Their names are Hillary, Alimatu, Ramatu and Jariatu. And they all have one thing in common: All four girls were saved from the cruel female genital mutilation (FGM) by Waris Dirie and her Desert Flower Foundation in Sierra Leone. Instead of the senseless, so painful and often life-threatening circumcision, they can attend school in their home country, as they are part of our sponsorship project "Save A Little Desert Flower".
And all four have big plans for the future:
- Hillary's in fourth grade at Anerdan School. "I want to be a nurse one day," she says. An outstanding feature of Hillary is that, despite her 11 years, she consciously addresses the issue of female circumcision and thus creates discussion in her class and the community. In most cases, Hillary tells stories during breaks, while all the children sit around her and listen. It was her who made public the news of a secret circumcision ceremony of two young girls attending Baptist Real School in Allentown. Hillary lives with her mother Sidi. With the support of the Desert Flower Foundation, Hillary can not only attend school, but also supports her two older brothers.

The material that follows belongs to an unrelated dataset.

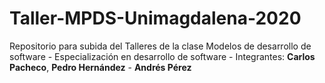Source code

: # Taller-MPDS-Unimagdalena-2020
Repositorio para subida del Talleres de la clase Modelos de desarrollo de software - Especialización en desarrollo de software - 
Integrantes: **Carlos Pacheco**, **Pedro Hernández** - **Andrés Pérez**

- Alimatu is 10 years old and comes from a Muslim family. "I would like to own a shop some day," she explains. She is very good at sports, is loved by many, her favourite subjects are mathematics and natural sciences. She comes from Muslim backgrounds, but like many other children in Sierra Leone she is also allowed to attend a Catholic school. Alimatus' grandmother is very happy about the support of the sponsorship project and makes sure that her granddaughter goes to school regularly.
- Ramatu is one of our beneficiaries in the Allentown community. She attends Anerdan Junior Secondary School. "I want to be a lawyer," says Ramatu. She has been sponsored by us since 2014 and still benefits from the program today. Her family uses the support to pay school fees and books, but has also been able to establish a retail business with some of the funds. At the end Ramatu would like to thank all donors: "The help has a big influence on the whole life in my community".
- Jariatu is a "Desert Flower" from the Newton community and attends the St. Clement Senior Secondary School. She says that years ago she had to drop out of school due to a lack of funds. But fortunately this has changed again with her inclusion in the Desert Flower Foundation program. Her family is very grateful for the support and uses the money for school materials and fees. Jariatu also explains how important the help is, as 95 percent of parents are illiterate in their community.
To explain: Before all these "Desert Flowers" were even financially supported, their families had to commit themselves contractually to refrain from genital circumcision of their girls. The intact condition of the girls is checked twice a year by a local paediatrician.